The current rules on costs provide that a losing party generally pays the winning party’s costs. Currently this produces the requirement for claimants to use ‘after the event insurance’ to protect themselves from a cost liability in the event the claim is unsuccessful. Under the ‘new’ costs regime which is proposed, ‘QOCS’ – Qualified One Way Cost Shifting - comes into force. This means that unsuccessful claimants would not have to pay the defendant's costs if their claim fails, provided that they have acted reasonably in their claim (fraudulent claims for example would be excepted from this protection). One piece of good news was that the suggestion that QOCS protection be means tested has been removed – which was an area of concern as it could produce uncertainty.
However, what is now clear is that a claimant who fails to beat a Part 36 offer made by a defendant will now be at risk of a costs liability – certainly in relation to their own legal costs and probably the other side’s cost incurred after the expiry of the initial time for acceptance of such an offer. A successful claimant could therefore find that they win their claim, but fail to beat an offer and so lose most of their damages to legal costs. At present, most claimants have at least some protection from such liability. From our perspective this raises concerns that the ‘cost’ of achieving early settlements will be claimants accepting offers which are too low. They may feel pressurised into agreeing due to the risks of continuing and we query whether this is really achieving fair compensation for injured parties.
There are equally provisions to encourage claimants to make offers to settle and penalise defendants who don’t take a sensible approach to such offers. In cases where the defendant does not accept a Part 36 offer made by the claimant but the claimant later achieves an equal or better settlement, an additional amount will be added to the costs to be paid by the defendant - 10% of damages. These penalties will be subject to a tapering system for large claims over £500,000.

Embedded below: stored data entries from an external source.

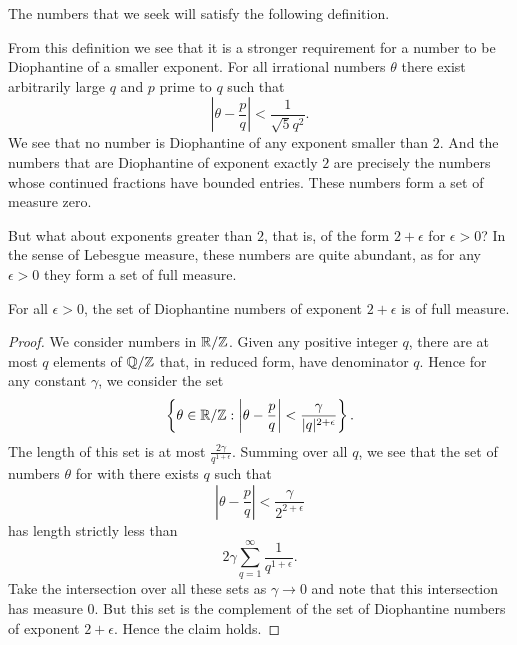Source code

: \documentclass[twoside,letterpaper,11pt]{article}
\numberwithin{equation}{section}
\begin{document}
The numbers that we seek will satisfy the following definition.
\begin{defn}
  \dionumber{}
\end{defn}
From this definition we see that it is a stronger requirement for a number to be
Diophantine of a smaller exponent.
For all irrational numbers $\theta$ there exist arbitrarily large $q$ and $p$
prime to $q$ such that
\begin{equation*}
  \left| \theta - \frac{p}{q} \right| < \frac{1}{\sqrt{5}q^2}.
\end{equation*}
We see that no number is Diophantine of any exponent smaller than $2$.
And the numbers that are Diophantine of exponent exactly $2$ are precisely the
numbers whose continued fractions have bounded entries.
These numbers form a set of measure zero.

But what about exponents greater than $2$, that is, of the form $2 + \epsilon$
for $\epsilon > 0$?
In the sense of Lebesgue measure, these numbers are quite abundant, as for any
$\epsilon > 0$ they form a set of full measure.
\begin{prop}
  \label{prop:dio-num-with-full-meas}
  For all $\epsilon > 0$, the set of Diophantine numbers of exponent $2 +
  \epsilon$ is of full measure.
\end{prop}
\begin{proof}
  We consider numbers in $\mathbb{R} / \mathbb{Z}$.
  Given any positive integer $q$, there are at most $q$ elements of $\mathbb{Q} / \mathbb{Z}$
  that, in reduced form, have denominator $q$.
  Hence for any constant $\gamma$, we consider the set
  \begin{equation*}
    \left\{ \theta \in \mathbb{R} / \mathbb{Z} : \left| \theta - \frac{p}{q} \right| <
      \frac{\gamma}{|q|^{2 + \epsilon}} \right\}.
  \end{equation*}
  The length of this set is at most $\frac{2\gamma}{q^{1 + \epsilon}}$.
  Summing over all $q$, we see that the set of numbers $\theta$ for with there
  exists $q$ such that
  \begin{equation*}
    \left| \theta - \frac{p}{q} \right| < \frac{\gamma}{2^{2 + \epsilon}}
  \end{equation*}
  has length strictly less than
  \begin{equation*}
    2 \gamma \sum_{q = 1}^{\infty} \frac{1}{q^{1 + \epsilon}}.
  \end{equation*}
  Take the intersection over all these sets as $\gamma \to 0$ and note that this
  intersection has measure $0$.
  But this set is the complement of the set of Diophantine numbers of exponent
  $2 + \epsilon$.
  Hence the claim holds.
\end{proof}
\end{document}
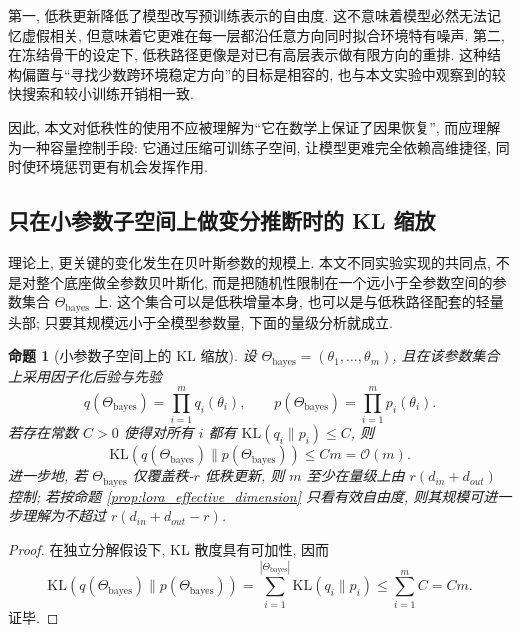 \documentclass[a4paper,punct=banjiao,twoside]{ctexrep}
\theoremstyle{plain}
\newtheorem{prop}[thm]{命题}
\theoremstyle{definition}
\theoremstyle{remark}
\begin{document}
第一, 低秩更新降低了模型改写预训练表示的自由度. 这不意味着模型必然无法记忆虚假相关, 但意味着它更难在每一层都沿任意方向同时拟合环境特有噪声. 第二, 在冻结骨干的设定下, 低秩路径更像是对已有高层表示做有限方向的重排. 这种结构偏置与“寻找少数跨环境稳定方向”的目标是相容的, 也与本文实验中观察到的较快搜索和较小训练开销相一致.

因此, 本文对低秩性的使用不应被理解为“它在数学上保证了因果恢复”, 而应理解为一种容量控制手段: 它通过压缩可训练子空间, 让模型更难完全依赖高维捷径, 同时使环境惩罚更有机会发挥作用.

\subsection{只在小参数子空间上做变分推断时的 KL 缩放}

理论上, 更关键的变化发生在贝叶斯参数的规模上. 本文不同实验实现的共同点, 不是对整个底座做全参数贝叶斯化, 而是把随机性限制在一个远小于全参数空间的参数集合 $\Theta_{\text{bayes}}$ 上. 这个集合可以是低秩增量本身, 也可以是与低秩路径配套的轻量头部; 只要其规模远小于全模型参数量, 下面的量级分析就成立.

\begin{prop}[小参数子空间上的 KL 缩放]
\label{prop:kl_small_subspace}
设 $\Theta_{\text{bayes}} = (\theta_1,\dots,\theta_m)$, 且在该参数集合上采用因子化后验与先验
\begin{equation}
    q(\Theta_{\text{bayes}})=\prod_{i=1}^{m} q_i(\theta_i), \qquad
    p(\Theta_{\text{bayes}})=\prod_{i=1}^{m} p_i(\theta_i).
\end{equation}
若存在常数 $C>0$ 使得对所有 $i$ 都有 $\mathrm{KL}(q_i\|p_i) \le C$, 则
\begin{equation}
    \mathrm{KL}\!\left(q(\Theta_{\text{bayes}})\|p(\Theta_{\text{bayes}})\right)
    \le C m
    = \mathcal{O}(m).
\end{equation}
进一步地, 若 $\Theta_{\text{bayes}}$ 仅覆盖秩-$r$ 低秩更新, 则 $m$ 至少在量级上由 $r(d_{in}+d_{out})$ 控制; 若按命题 \ref{prop:lora_effective_dimension} 只看有效自由度, 则其规模可进一步理解为不超过 $r(d_{in}+d_{out}-r)$.
\end{prop}

\begin{proof}
在独立分解假设下, KL 散度具有可加性, 因而
\begin{equation}
    \text{KL}(q(\Theta_{\text{bayes}})\|p(\Theta_{\text{bayes}}))
    = \sum_{i=1}^{|\Theta_{\text{bayes}}|} \text{KL}(q_i\|p_i)
    \le \sum_{i=1}^{m} C
    = C m.
\end{equation}
证毕.
\end{proof}
\end{document}
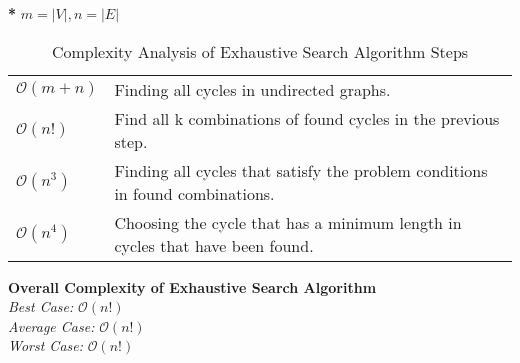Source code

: \documentclass{beamer}
\begin{document}
\begin{chart5}
    \begin{table}[!htbp]
    \begin{flushleft}
    \textbf{*} $m = |V|, n = |E|$
    \vspace*{0.15cm}
    \end{flushleft}
    \centering
    \begin{tabular}{| m{3cm} | m{7cm} |} 
        \hline
        \textbf{\centerline{Complexity}} & \textbf{\centerline{Algorithm Step}} \\
        \hline
        \hspace*{\fill} $\mathcal{O}(m + n)$ \hspace*{\fill} & Finding all cycles in undirected graphs.\cite{book8} \\ 
        \hline
        \hspace*{\fill} $\mathcal{O}(n!)$ \hspace*{\fill} & Find all k combinations of found cycles in the previous step. \cite{eleven}\\ 
        \hline
        \hspace*{\fill} $\mathcal{O}(n^3)$ \hspace*{\fill} & Finding all cycles that satisfy the problem conditions in found combinations.\\
        \hline
        \hspace*{\fill} $\mathcal{O}(n^4)$ \hspace*{\fill} & Choosing the cycle that has a minimum length in cycles that have been found.\\ 
        \hline
    \end{tabular}
    \caption{\label{tab:widgets3}Complexity Analysis of Exhaustive
Search Algorithm Steps}
    \textbf{Overall Complexity of Exhaustive Search Algorithm} \\
    \vspace{0.02\textheight}
\textit{Best Case:} $\mathcal{O}(n!)$ \\
\textit{Average Case:} $\mathcal{O}(n!)$ \\
\textit{Worst Case:} $\mathcal{O}(n!)$ 
\end{table}

			    
\end{chart5}
\end{document}
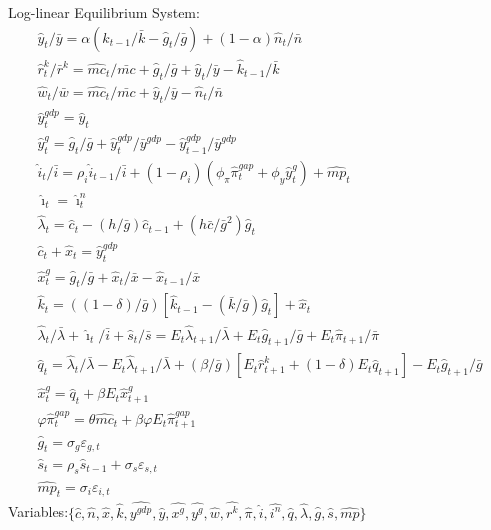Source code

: \documentclass[12pt, final]{article}
\begin{document}
\setcounter{equation}{0}
\noindent Log-linear Equilibrium System:
\begin{gather}
  \hat{y}_t/\bar{y} = \alpha(\hat{k}_{t-1}/\bar{k} - \hat{g}_t/\bar{g}) + (1-\alpha)\hat{n}_t/\bar{n}\\
\hat{r}^k_t/\bar{r}^k = \hat{mc}_t/\bar{mc} + \hat{g}_t/\bar{g} + \hat{y}_t/\bar{y} - \hat{k}_{t-1}/\bar{k}\\
\hat{w}_t/\bar{w} = \hat{mc}_t/\bar{mc} + \hat{y}_t/\bar{y} - \hat{n}_t/\bar{n}\\
\hat{y}_t^{gdp} = \hat{y}_t\\
\hat{y}^g_t = \hat{g}_t/\bar{g} + \hat{y}^{gdp}_t/\bar{y}^{gdp} - \hat{y}^{gdp}_{t-1}/\bar{y}^{gdp}\\
  \hat{i}_t/\bar{i} = \rho_i\hat{i}_{t-1}/\bar{i} + (1-\rho_i)(\phi_\pi\hat{\pi}^{gap}_t+ \phi_y\hat{y}^g_t)+\hat{mp}_t \\
  \hat{\imath}_t = \hat{\imath}_t^n\\
  \hat{\lambda}_t = \hat{c}_t - (h/\bar{g})\hat{c}_{t-1} + (h\bar{c}/\bar{g}^2)\hat{g}_t\\
  \hat{c}_t + \hat{x}_t = \hat{y}^{gdp}_t\\
  \hat{x}^g_t = \hat{g}_t/\bar{g} + \hat{x}_t/\bar{x} - \hat{x}_{t-1}/\bar{x}\\
  \hat{k}_t = ((1-\delta)/\bar{g})[\hat{k}_{t-1}-(\bar{k}/\bar{g})\hat{g}_t] + \hat{x}_t\\
  \hat{\lambda}_t/\bar{\lambda} + \hat{\imath}_t/\bar{i} + \hat{s}_t/\bar{s}  = E_t\hat{\lambda}_{t+1}/\bar{\lambda}+E_t\hat{g}_{t+1}/\bar{g}+E_t\hat{\pi}_{t+1}/\bar{\pi} \\
  \hat{q}_t = \hat{\lambda}_t/\bar{\lambda} - E_t\hat{\lambda}_{t+1}/\bar{\lambda} + (\beta/\bar{g})[E_t\hat{r}^k_{t+1} + (1-\delta)E_t\hat{q}_{t+1}] - E_t\hat{g}_{t+1}/\bar{g}\\
  \hat{x}^g_t = \hat{q}_t + \beta E_t\hat{x}^g_{t+1}\\
  \varphi\hat{\pi}^{gap}_t = \theta\hat{mc}_t+\beta\varphi E_t\hat{\pi}^{gap}_{t+1}\\
  \hat{g}_t = \sigma_g\varepsilon_{g,t}\\
  \hat{s}_t = \rho_s\hat{s}_{t-1} + \sigma_s\varepsilon_{s,t}\\
  \hat{mp}_t = \sigma_i\varepsilon_{i,t}
\end{gather}
Variables:$\{\hat{c},\hat{n},\hat{x},\hat{k},\hat{y^{gdp}},\hat{y},\hat{x^g},\hat{y^g},\hat{w},\hat{r^k},\hat{\pi},\hat{i},\hat{i^n},\hat{q},\hat{\lambda},\hat{g},\hat{s},\hat{mp}\}$\\
\end{document}
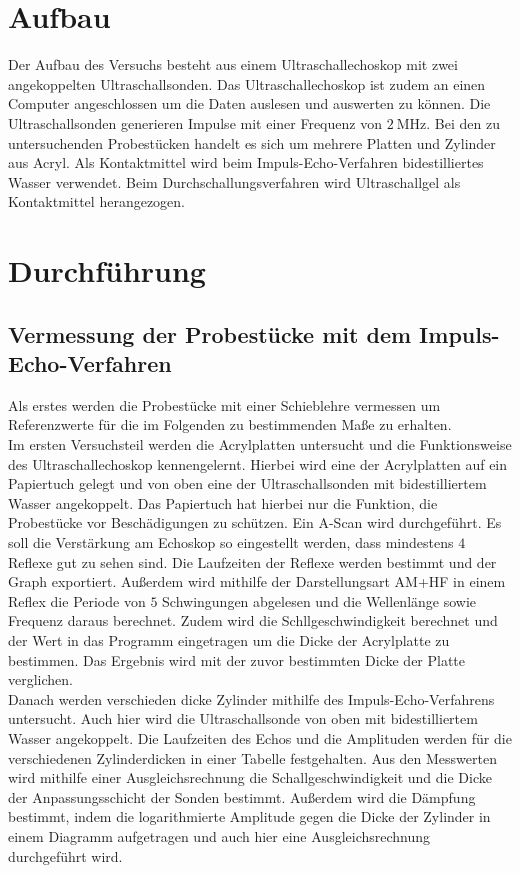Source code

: \section{Aufbau}
\label{sec:Aufbau}
Der Aufbau des Versuchs besteht aus einem Ultraschallechoskop mit zwei angekoppelten Ultraschallsonden. Das Ultraschallechoskop
ist zudem an einen Computer angeschlossen um die Daten auslesen und auswerten zu können.
Die Ultraschallsonden generieren Impulse mit einer Frequenz von $\qty{2}{\mega\hertz}$.
Bei den zu untersuchenden Probestücken handelt es sich um mehrere Platten und Zylinder aus Acryl.
Als Kontaktmittel wird beim Impuls-Echo-Verfahren bidestilliertes Wasser verwendet. Beim Durchschallungsverfahren wird
Ultraschallgel als Kontaktmittel herangezogen.


\section{Durchführung}
\label{sec:Durchführung}
\subsection{Vermessung der Probestücke mit dem Impuls-Echo-Verfahren}
\label{sub:ImpEch_durch}
Als erstes werden die Probestücke mit einer Schieblehre vermessen um Referenzwerte für die im Folgenden zu bestimmenden Maße zu erhalten.\\

Im ersten Versuchsteil werden die Acrylplatten untersucht und die Funktionsweise des Ultraschallechoskop kennengelernt.
Hierbei wird eine der Acrylplatten auf ein Papiertuch gelegt und von oben eine der Ultraschallsonden mit bidestilliertem Wasser angekoppelt.
Das Papiertuch hat hierbei nur die Funktion, die Probestücke vor Beschädigungen zu schützen.
Ein A-Scan wird durchgeführt. Es soll die Verstärkung am Echoskop so eingestellt werden, dass mindestens $4$ Reflexe gut zu sehen sind.
Die Laufzeiten der Reflexe werden bestimmt und der Graph exportiert.
Außerdem wird mithilfe der Darstellungsart AM+HF in einem Reflex die Periode von $5$ Schwingungen abgelesen 
und die Wellenlänge sowie Frequenz daraus berechnet.
Zudem wird die Schllgeschwindigkeit berechnet und der Wert in das Programm eingetragen um die Dicke der Acrylplatte zu bestimmen.
Das Ergebnis wird mit der zuvor bestimmten Dicke der Platte verglichen.\\

Danach werden verschieden dicke Zylinder mithilfe des Impuls-Echo-Verfahrens untersucht.
Auch hier wird die Ultraschallsonde von oben mit bidestilliertem Wasser angekoppelt.
Die Laufzeiten des Echos und die Amplituden werden für die verschiedenen Zylinderdicken in einer Tabelle festgehalten.
Aus den Messwerten wird mithilfe einer Ausgleichsrechnung die Schallgeschwindigkeit und die Dicke der Anpassungsschicht
der Sonden bestimmt.
Außerdem wird die Dämpfung bestimmt, indem die logarithmierte Amplitude gegen die Dicke der Zylinder in einem Diagramm aufgetragen und 
auch hier eine Ausgleichsrechnung durchgeführt wird.

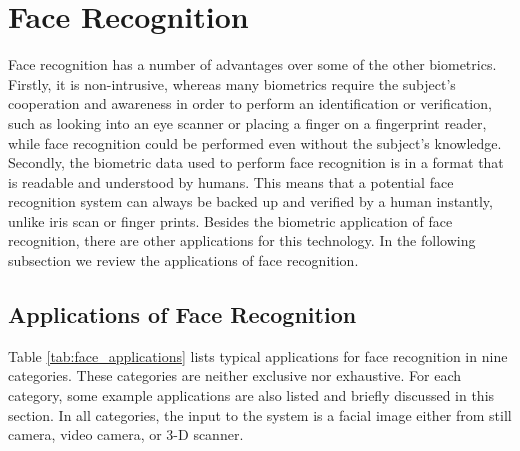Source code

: \section{Face Recognition}
Face recognition has a number of advantages
over some of the other biometrics. Firstly, it is non-intrusive,
whereas many biometrics require the subject's cooperation and
awareness in order to perform an identification or verification,
such as looking into an eye scanner or placing a finger on a
fingerprint reader, while face recognition could be performed even
without the subject's knowledge. Secondly, the biometric data used
to perform face recognition is in a format that is readable and
understood by humans. This means that a potential face recognition
system can always be backed up and verified by a human instantly,
unlike iris scan or finger prints. Besides the biometric application
of face recognition, there are other applications for this
technology. In the following subsection we review the applications
of face recognition.

\subsection{Applications of Face Recognition}
Table \ref{tab:face_applications} lists typical applications for
face recognition in nine categories. These categories are neither
exclusive nor exhaustive. For each category, some example
applications are also listed and briefly discussed in this section.
In all categories, the input to the system is a facial image either
from still camera, video camera, or 3-D scanner.

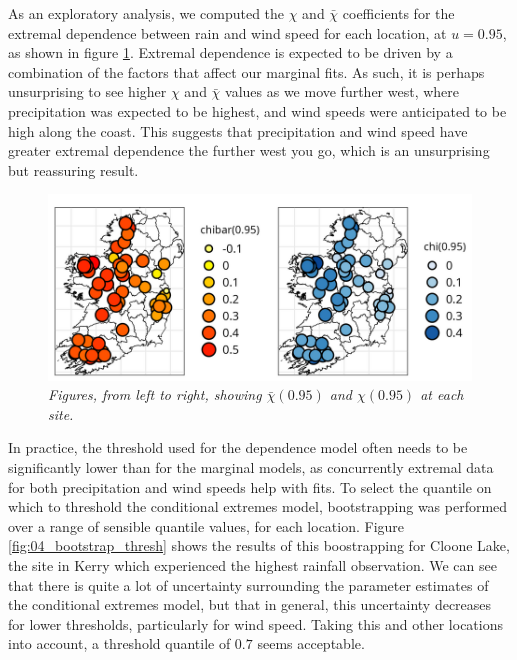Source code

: \documentclass{article}
\numberwithin{equation}{section}
\begin{document}
As an exploratory analysis, we computed the $\chi$ and $\bar{\chi}$ coefficients for the extremal dependence between rain and wind speed for each location, at $u = 0.95$, as shown in figure \ref{fig:04_chi}.
Extremal dependence is expected to be driven by a combination of the factors that affect our marginal fits. 
As such, it is perhaps unsurprising to see higher $\chi$ and $\bar{\chi}$ values as we move further west, where precipitation was expected to be highest, and wind speeds were anticipated to be high along the coast. 
This suggests that precipitation and wind speed have greater extremal dependence the further west you go, which is an unsurprising but reassuring result.

\begin{figure}[H]
    \centering
    \includegraphics[width = 0.9\linewidth]{plots/041_chi_plots_crop.png}
    \caption{\emph{Figures, from left to right, showing $\bar{\chi}(0.95)$ and $\chi(0.95)$ at each site.}} 
    \label{fig:04_chi}
\end{figure}

In practice, the threshold used for the dependence model often needs to be significantly lower than for the marginal models, as concurrently extremal data for both precipitation and wind speeds help with fits. 
To select the quantile on which to threshold the conditional extremes model, bootstrapping was performed over a range of sensible quantile values, for each location. 
Figure \ref{fig:04_bootstrap_thresh} shows the results of this boostrapping for Cloone Lake, the site in Kerry which experienced the highest rainfall observation. 
We can see that there is quite a lot of uncertainty surrounding the parameter estimates of the conditional extremes model, but that in general, this uncertainty decreases for lower thresholds, particularly for wind speed. 
Taking this and other locations into account, a threshold quantile of $0.7$ seems acceptable.
\end{document}
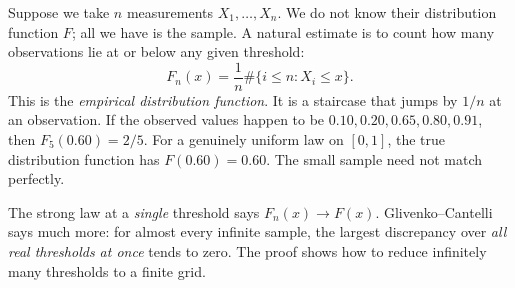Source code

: Suppose we take $n$ measurements $X_1,\ldots,X_n$. We do not know their distribution function $F$; all we have is the sample. A natural estimate is to count how many observations lie at or below any given threshold:
\[
 F_n(x)=\frac1n\#\{i\le n:X_i\le x\}.
\]
This is the \emph{empirical distribution function}. It is a staircase that jumps by $1/n$ at an observation. If the observed values happen to be $0.10,0.20,0.65,0.80,0.91$, then $F_5(0.60)=2/5$. For a genuinely uniform law on $[0,1]$, the true distribution function has $F(0.60)=0.60$. The small sample need not match perfectly.

The strong law at a \emph{single} threshold says $F_n(x)\to F(x)$. Glivenko--Cantelli says much more: for almost every infinite sample, the largest discrepancy over \emph{all real thresholds at once} tends to zero. The proof shows how to reduce infinitely many thresholds to a finite grid.

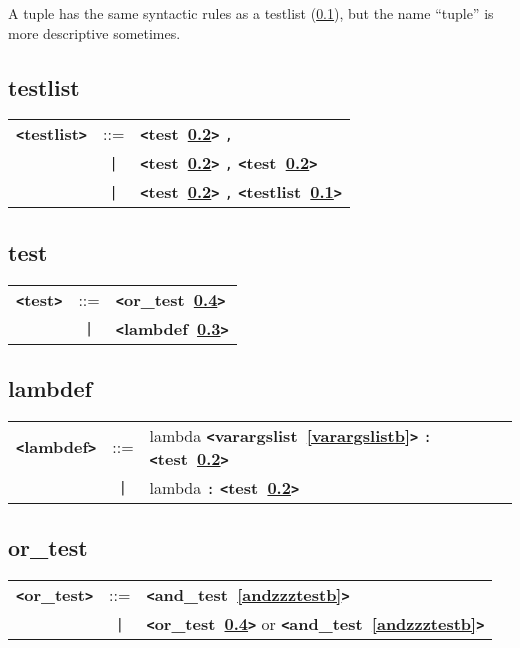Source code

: \documentclass[12pt]{article}
\begin{document}
A tuple has the same syntactic rules as a testlist (\ref{testlistb}), but the name ``tuple'' is more descriptive sometimes.

\subsection{testlist}
\label{testlistb}
\begin{tabular}{lcl}
{\bf \verb+<+testlist\verb+>+} & ::=  & {\bf \verb+<+test~\ref{testb}\verb+>+}  \verb|,| \\
 & \verb+|+  & {\bf \verb+<+test~\ref{testb}\verb+>+}  \verb|,| {\bf \verb+<+test~\ref{testb}\verb+>+}  \\
 & \verb+|+  & {\bf \verb+<+test~\ref{testb}\verb+>+}  \verb|,| {\bf \verb+<+testlist~\ref{testlistb}\verb+>+}  \\
\end{tabular}

\subsection{test}
\label{testb}

\begin{tabular}{lcl}
{\bf \verb+<+test\verb+>+} & ::=  & {\bf \verb+<+or\_test~\ref{orzzztestb}\verb+>+}  \\
 & \verb+|+  & {\bf \verb+<+lambdef~\ref{lambdefb}\verb+>+}  \\
\end{tabular}

\subsection{lambdef}
\label{lambdefb}
\begin{tabular}{lcl}
{\bf \verb+<+lambdef\verb+>+} & ::=  & lambda {\bf \verb+<+varargslist~\ref{varargslistb}\verb+>+}  \verb|:| {\bf \verb+<+test~\ref{testb}\verb+>+}  \\
 & \verb+|+  & lambda \verb|:| {\bf \verb+<+test~\ref{testb}\verb+>+}  \\
\end{tabular}

\subsection{or\_test}
\label{orzzztestb}
\begin{tabular}{lcl}
{\bf \verb+<+or\_test\verb+>+} & ::=  & {\bf \verb+<+and\_test~\ref{andzzztestb}\verb+>+}  \\
 & \verb+|+  & {\bf \verb+<+or\_test~\ref{orzzztestb}\verb+>+}  or {\bf \verb+<+and\_test~\ref{andzzztestb}\verb+>+}  \\
\end{tabular}
\end{document}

The statement from Mr Djanogly also made reference to the emphasis that the courts will have on proportionality of legal costs (when determining what legal costs should be recovered from the other party). He explained that 'legal costs will be deemed to be proportionate only if they bear some sort of reasonable relationship to the sums of money and the value of any non-monetary relief at issue, the complexity of the litigation and any additional work it may have generated and any wider factors such as reputation or public importance and interest'.
We welcome the encouragement of sensible assessment of claims and early negotiation but do have concerns as to whether the end result of these changes will be that claimants settle early at figures below what their claim is sensibly worth because they don’t want to risk costs penalties. We feel that some consideration needs to be given to the information available to claimants while they assessed an offer when deciding whether they should be penalised in costs later for failing to do better.
The emerging clarification is helpful but there still remains considerable uncertainty about the detail of the forthcoming changes.
Individuals considering investigating a claim would do well to ensure that they get this under way under the current costs regime, where they are better protected.